WHAT IS NEEDED:
What is needed is an exact copy of the line where "39 packets transmitted, 18" appears plus every later line in the material.

SUPPLIED MATERIAL:
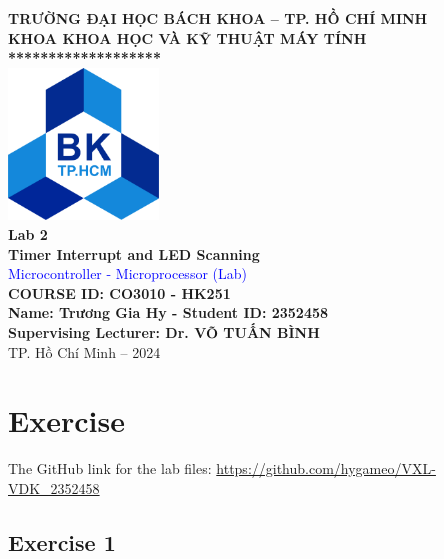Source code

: \documentclass[a4paper,12pt]{article}
\begin{document}

\begin{mdframed}[style=MyFrame]
\thispagestyle{empty}
\begin{center}
    \vspace*{0.5cm}
    {\large \textbf{TRƯỜNG ĐẠI HỌC BÁCH KHOA – TP. HỒ CHÍ MINH}}\\[0.2cm]
    {\large \textbf{KHOA KHOA HỌC VÀ KỸ THUẬT MÁY TÍNH}}\\[0.5cm]
    \textbf{*******************}\\[1cm]

    \includegraphics[width=0.3\textwidth]{bk_logo.png}\\[2cm]

    {\LARGE \textbf{Lab 2}}\\[0.5cm]
    {\LARGE \textbf{Timer Interrupt and LED Scanning}}\\[0.5cm]
    {\LARGE \textcolor{blue}{Microcontroller - Microprocessor (Lab)}}\\[0.5cm]
    {\LARGE \textbf{COURSE ID: CO3010 - HK251}}\\[0.5cm]
    \textbf{\large Name: Trương Gia Hy   -   Student ID: 2352458}\\[0.5cm]
    \textbf{\large Supervising Lecturer: Dr. VÕ TUẤN BÌNH}\\[7.0cm]

    {\large TP. Hồ Chí Minh – 2024}
\end{center}
\end{mdframed}

\newpage
\section{Exercise}
The GitHub link for the lab files:
\textcolor{blue}{\url{https://github.com/hygameo/VXL-VDK_2352458}}
\subsection{Exercise 1}
\end{document}
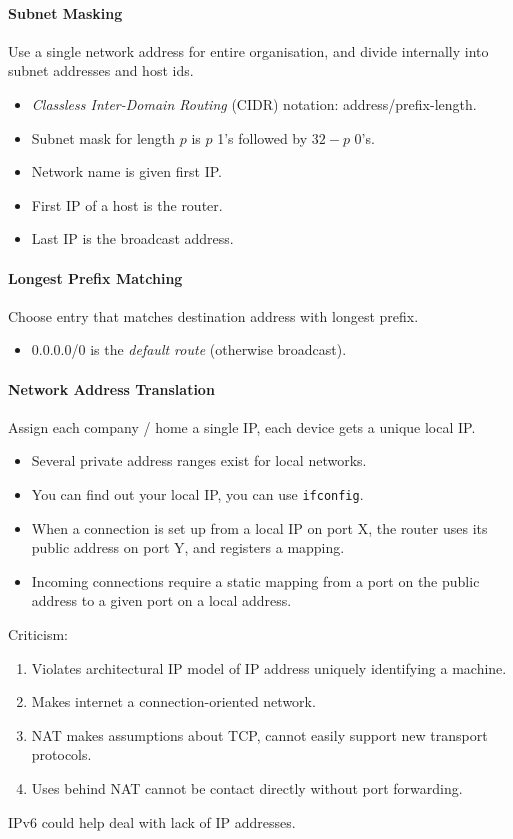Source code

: \documentclass[twocolumn,english]{article}
\begin{document}
\paragraph{Subnet Masking}

Use a single network address for entire organisation, and divide internally
into subnet addresses and host ids.
\begin{itemize}
\item \emph{Classless Inter-Domain Routing} (CIDR) notation: address/prefix-length.
\item Subnet mask for length $p$ is $p$ 1's followed by $32-p$ 0's.
\item Network name is given first IP.
\item First IP of a host is the router.
\item Last IP is the broadcast address.
\end{itemize}

\paragraph{Longest Prefix Matching}

Choose entry that matches destination address with longest prefix.
\begin{itemize}
\item 0.0.0.0/0 is the \emph{default route} (otherwise broadcast).
\end{itemize}

\paragraph{Network Address Translation}

Assign each company / home a single IP, each device gets a unique
local IP.
\begin{itemize}
\item Several private address ranges exist for local networks.
\item You can find out your local IP, you can use \texttt{ifconfig}.
\item When a connection is set up from a local IP on port X, the router
uses its public address on port Y, and registers a mapping.
\item Incoming connections require a static mapping from a port on the public
address to a given port on a local address.
\end{itemize}
Criticism:
\begin{enumerate}
\item Violates architectural IP model of IP address uniquely identifying
a machine.
\item Makes internet a connection-oriented network.
\item NAT makes assumptions about TCP, cannot easily support new transport
protocols.
\item Uses behind NAT cannot be contact directly without port forwarding.
\end{enumerate}
IPv6 could help deal with lack of IP addresses.
\end{document}
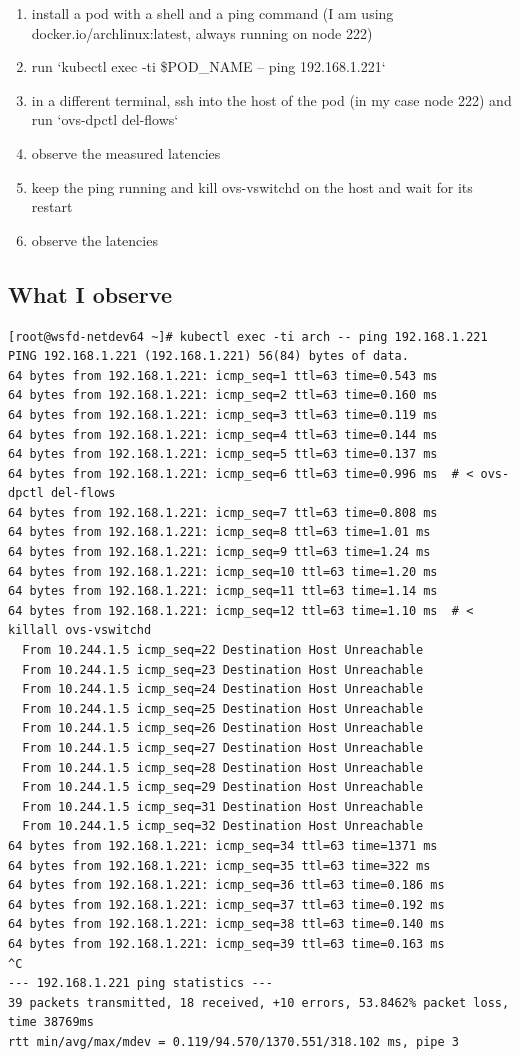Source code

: \begin{enumerate}
\item install a pod with a shell and a ping command (I am using docker.io/archlinux:latest, always running on node 222)
\item run `kubectl exec -ti \$POD\_NAME -- ping 192.168.1.221`
\item in a different terminal, ssh into the host of the pod (in my case node 222) and run `ovs-dpctl del-flows`
\item observe the measured latencies
\item keep the ping running and kill ovs-vswitchd on the host and wait for its restart
\item observe the latencies
\end{enumerate}


\subsection{What I observe}


\begin{verbatim}
[root@wsfd-netdev64 ~]# kubectl exec -ti arch -- ping 192.168.1.221
PING 192.168.1.221 (192.168.1.221) 56(84) bytes of data.
64 bytes from 192.168.1.221: icmp_seq=1 ttl=63 time=0.543 ms
64 bytes from 192.168.1.221: icmp_seq=2 ttl=63 time=0.160 ms
64 bytes from 192.168.1.221: icmp_seq=3 ttl=63 time=0.119 ms
64 bytes from 192.168.1.221: icmp_seq=4 ttl=63 time=0.144 ms
64 bytes from 192.168.1.221: icmp_seq=5 ttl=63 time=0.137 ms
64 bytes from 192.168.1.221: icmp_seq=6 ttl=63 time=0.996 ms  # < ovs-dpctl del-flows
64 bytes from 192.168.1.221: icmp_seq=7 ttl=63 time=0.808 ms
64 bytes from 192.168.1.221: icmp_seq=8 ttl=63 time=1.01 ms
64 bytes from 192.168.1.221: icmp_seq=9 ttl=63 time=1.24 ms
64 bytes from 192.168.1.221: icmp_seq=10 ttl=63 time=1.20 ms
64 bytes from 192.168.1.221: icmp_seq=11 ttl=63 time=1.14 ms
64 bytes from 192.168.1.221: icmp_seq=12 ttl=63 time=1.10 ms  # < killall ovs-vswitchd
  From 10.244.1.5 icmp_seq=22 Destination Host Unreachable
  From 10.244.1.5 icmp_seq=23 Destination Host Unreachable
  From 10.244.1.5 icmp_seq=24 Destination Host Unreachable
  From 10.244.1.5 icmp_seq=25 Destination Host Unreachable
  From 10.244.1.5 icmp_seq=26 Destination Host Unreachable
  From 10.244.1.5 icmp_seq=27 Destination Host Unreachable
  From 10.244.1.5 icmp_seq=28 Destination Host Unreachable
  From 10.244.1.5 icmp_seq=29 Destination Host Unreachable
  From 10.244.1.5 icmp_seq=31 Destination Host Unreachable
  From 10.244.1.5 icmp_seq=32 Destination Host Unreachable
64 bytes from 192.168.1.221: icmp_seq=34 ttl=63 time=1371 ms
64 bytes from 192.168.1.221: icmp_seq=35 ttl=63 time=322 ms
64 bytes from 192.168.1.221: icmp_seq=36 ttl=63 time=0.186 ms
64 bytes from 192.168.1.221: icmp_seq=37 ttl=63 time=0.192 ms
64 bytes from 192.168.1.221: icmp_seq=38 ttl=63 time=0.140 ms
64 bytes from 192.168.1.221: icmp_seq=39 ttl=63 time=0.163 ms
^C
--- 192.168.1.221 ping statistics ---
39 packets transmitted, 18 received, +10 errors, 53.8462% packet loss, time 38769ms
rtt min/avg/max/mdev = 0.119/94.570/1370.551/318.102 ms, pipe 3
\end{verbatim}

EXERCISE ANSWER:
39 packets transmitted, 18 received, +10 errors, 53.8462% packet loss, time 38769ms
rtt min/avg/max/mdev = 0.119/94.570/1370.551/318.102 ms, pipe 3
\end{verbatim}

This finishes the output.